Filter the entries, keeping every line with the string "frametitle".

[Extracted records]
::::::::::

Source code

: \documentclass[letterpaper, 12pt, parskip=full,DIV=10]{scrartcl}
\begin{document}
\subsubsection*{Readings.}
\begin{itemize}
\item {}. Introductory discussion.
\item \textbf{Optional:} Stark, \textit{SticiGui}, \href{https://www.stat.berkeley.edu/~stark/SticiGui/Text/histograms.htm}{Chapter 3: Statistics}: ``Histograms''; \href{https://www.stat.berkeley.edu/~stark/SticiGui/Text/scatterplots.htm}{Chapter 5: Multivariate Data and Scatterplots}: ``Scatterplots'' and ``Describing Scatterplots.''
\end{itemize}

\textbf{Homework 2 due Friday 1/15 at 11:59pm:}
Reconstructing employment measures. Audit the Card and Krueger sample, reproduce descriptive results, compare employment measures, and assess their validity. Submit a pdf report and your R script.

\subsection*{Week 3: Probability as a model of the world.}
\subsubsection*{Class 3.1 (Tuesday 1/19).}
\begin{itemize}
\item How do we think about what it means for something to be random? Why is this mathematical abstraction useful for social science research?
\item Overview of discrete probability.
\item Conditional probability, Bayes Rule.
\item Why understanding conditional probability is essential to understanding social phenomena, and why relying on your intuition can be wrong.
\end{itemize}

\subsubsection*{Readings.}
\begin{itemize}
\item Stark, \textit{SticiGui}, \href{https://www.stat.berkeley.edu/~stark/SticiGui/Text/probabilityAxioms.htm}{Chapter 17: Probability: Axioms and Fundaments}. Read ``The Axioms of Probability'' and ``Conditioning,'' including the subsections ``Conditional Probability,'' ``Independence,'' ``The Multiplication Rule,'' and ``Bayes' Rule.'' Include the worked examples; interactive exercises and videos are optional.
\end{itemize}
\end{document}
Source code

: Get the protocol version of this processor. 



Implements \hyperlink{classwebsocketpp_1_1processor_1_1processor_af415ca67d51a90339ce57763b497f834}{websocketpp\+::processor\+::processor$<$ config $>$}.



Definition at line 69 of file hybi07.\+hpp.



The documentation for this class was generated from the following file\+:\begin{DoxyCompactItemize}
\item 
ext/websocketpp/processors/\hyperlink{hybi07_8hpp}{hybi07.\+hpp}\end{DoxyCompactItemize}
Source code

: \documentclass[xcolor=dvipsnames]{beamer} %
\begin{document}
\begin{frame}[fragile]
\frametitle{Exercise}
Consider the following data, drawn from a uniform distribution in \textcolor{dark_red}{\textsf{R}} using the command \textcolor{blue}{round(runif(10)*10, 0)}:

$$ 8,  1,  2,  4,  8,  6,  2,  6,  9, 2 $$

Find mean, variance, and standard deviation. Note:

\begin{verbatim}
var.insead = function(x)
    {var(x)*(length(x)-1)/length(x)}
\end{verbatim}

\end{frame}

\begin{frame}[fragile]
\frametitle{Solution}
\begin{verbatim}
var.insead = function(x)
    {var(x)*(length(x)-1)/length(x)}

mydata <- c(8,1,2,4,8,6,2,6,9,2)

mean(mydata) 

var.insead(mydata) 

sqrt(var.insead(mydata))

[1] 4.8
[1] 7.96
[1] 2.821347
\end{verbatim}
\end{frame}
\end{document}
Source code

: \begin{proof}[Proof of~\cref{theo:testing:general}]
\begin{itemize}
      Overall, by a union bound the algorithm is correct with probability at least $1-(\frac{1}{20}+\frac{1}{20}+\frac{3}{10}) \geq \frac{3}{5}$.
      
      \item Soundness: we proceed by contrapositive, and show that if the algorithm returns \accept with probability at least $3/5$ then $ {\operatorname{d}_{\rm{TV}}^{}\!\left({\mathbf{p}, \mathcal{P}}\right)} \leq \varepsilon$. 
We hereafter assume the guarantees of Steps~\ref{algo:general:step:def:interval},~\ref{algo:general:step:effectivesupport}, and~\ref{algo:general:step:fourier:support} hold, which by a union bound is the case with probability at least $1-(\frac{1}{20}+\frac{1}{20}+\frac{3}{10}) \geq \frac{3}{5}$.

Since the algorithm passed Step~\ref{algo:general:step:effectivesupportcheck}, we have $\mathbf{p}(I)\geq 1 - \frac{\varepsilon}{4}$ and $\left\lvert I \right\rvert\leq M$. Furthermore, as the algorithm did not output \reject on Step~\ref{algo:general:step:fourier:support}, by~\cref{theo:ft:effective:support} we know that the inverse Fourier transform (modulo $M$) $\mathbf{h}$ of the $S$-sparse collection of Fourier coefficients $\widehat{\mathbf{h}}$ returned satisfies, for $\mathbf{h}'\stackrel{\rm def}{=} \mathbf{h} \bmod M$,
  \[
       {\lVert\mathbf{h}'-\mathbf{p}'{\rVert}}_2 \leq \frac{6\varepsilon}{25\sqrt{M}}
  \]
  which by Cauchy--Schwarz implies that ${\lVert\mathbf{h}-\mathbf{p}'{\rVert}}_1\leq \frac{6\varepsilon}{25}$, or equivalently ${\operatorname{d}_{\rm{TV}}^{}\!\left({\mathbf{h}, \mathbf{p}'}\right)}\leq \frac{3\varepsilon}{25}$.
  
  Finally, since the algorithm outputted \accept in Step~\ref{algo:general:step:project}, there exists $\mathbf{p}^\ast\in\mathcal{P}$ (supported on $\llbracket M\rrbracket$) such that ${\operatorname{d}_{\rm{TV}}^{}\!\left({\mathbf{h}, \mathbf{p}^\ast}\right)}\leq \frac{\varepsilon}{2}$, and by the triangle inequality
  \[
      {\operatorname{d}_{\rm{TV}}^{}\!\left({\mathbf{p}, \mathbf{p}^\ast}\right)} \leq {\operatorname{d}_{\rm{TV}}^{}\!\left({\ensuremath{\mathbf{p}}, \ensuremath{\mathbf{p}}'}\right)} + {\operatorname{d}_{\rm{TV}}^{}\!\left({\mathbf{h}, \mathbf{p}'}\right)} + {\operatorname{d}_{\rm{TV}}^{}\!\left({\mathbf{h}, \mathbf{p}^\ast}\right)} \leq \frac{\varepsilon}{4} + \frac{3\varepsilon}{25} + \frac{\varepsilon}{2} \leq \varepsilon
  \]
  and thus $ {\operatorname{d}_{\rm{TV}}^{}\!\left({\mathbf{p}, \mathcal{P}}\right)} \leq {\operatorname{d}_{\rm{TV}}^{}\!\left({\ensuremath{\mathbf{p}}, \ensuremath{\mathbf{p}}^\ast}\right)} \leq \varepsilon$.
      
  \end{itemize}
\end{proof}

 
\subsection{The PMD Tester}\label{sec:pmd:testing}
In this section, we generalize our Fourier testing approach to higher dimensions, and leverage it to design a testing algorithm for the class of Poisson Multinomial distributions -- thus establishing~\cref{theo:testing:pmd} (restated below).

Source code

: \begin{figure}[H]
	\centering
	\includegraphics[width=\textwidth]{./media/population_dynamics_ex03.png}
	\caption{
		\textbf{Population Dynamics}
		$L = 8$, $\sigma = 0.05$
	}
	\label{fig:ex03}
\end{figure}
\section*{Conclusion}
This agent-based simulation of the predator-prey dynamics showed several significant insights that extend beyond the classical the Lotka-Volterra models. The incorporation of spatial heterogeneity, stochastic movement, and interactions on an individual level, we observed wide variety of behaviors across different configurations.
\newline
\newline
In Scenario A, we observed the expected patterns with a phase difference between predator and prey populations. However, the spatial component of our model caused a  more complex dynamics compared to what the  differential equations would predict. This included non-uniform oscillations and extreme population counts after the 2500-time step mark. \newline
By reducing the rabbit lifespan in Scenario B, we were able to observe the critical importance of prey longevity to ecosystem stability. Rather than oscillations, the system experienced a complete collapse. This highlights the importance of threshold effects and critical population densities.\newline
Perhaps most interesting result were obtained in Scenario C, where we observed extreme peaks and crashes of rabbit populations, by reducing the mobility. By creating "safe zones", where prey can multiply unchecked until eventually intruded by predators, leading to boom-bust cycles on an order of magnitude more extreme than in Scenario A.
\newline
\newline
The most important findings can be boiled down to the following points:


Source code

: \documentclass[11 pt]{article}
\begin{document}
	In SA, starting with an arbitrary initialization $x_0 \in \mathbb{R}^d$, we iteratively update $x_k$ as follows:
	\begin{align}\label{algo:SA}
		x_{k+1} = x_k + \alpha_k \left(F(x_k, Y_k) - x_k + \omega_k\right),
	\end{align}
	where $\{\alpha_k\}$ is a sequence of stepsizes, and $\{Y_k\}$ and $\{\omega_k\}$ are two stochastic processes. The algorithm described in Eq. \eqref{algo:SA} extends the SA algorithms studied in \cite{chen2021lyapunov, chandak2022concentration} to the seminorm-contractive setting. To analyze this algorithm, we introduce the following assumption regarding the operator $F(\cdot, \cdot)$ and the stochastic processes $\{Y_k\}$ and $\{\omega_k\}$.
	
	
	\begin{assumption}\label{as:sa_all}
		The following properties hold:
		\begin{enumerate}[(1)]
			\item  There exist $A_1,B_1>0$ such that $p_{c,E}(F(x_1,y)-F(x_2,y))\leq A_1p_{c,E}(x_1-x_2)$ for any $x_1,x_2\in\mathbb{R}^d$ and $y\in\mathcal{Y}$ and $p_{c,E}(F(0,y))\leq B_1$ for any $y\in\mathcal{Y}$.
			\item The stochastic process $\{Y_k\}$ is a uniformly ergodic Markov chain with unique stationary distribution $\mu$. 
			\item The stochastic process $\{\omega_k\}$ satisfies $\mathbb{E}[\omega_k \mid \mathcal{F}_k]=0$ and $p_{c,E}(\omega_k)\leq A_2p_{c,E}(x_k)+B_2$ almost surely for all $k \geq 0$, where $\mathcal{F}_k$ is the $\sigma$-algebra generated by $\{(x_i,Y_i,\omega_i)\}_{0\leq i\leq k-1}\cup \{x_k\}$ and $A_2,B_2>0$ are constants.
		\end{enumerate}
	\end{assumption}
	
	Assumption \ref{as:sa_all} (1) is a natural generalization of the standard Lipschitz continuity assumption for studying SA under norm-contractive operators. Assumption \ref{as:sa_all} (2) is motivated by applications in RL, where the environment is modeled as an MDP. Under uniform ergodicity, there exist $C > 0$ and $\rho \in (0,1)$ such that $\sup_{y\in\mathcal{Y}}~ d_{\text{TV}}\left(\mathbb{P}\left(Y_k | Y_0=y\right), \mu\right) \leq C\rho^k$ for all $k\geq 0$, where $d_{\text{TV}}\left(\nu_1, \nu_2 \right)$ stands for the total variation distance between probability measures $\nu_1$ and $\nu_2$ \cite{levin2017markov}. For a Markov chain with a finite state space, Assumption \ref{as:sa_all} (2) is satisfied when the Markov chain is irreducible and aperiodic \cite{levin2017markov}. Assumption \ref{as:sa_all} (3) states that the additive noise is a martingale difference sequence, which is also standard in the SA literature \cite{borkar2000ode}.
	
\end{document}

::::::::::

OUTPUT OF THE EXERCISE:
\frametitle{Exercise}
\frametitle{Solution}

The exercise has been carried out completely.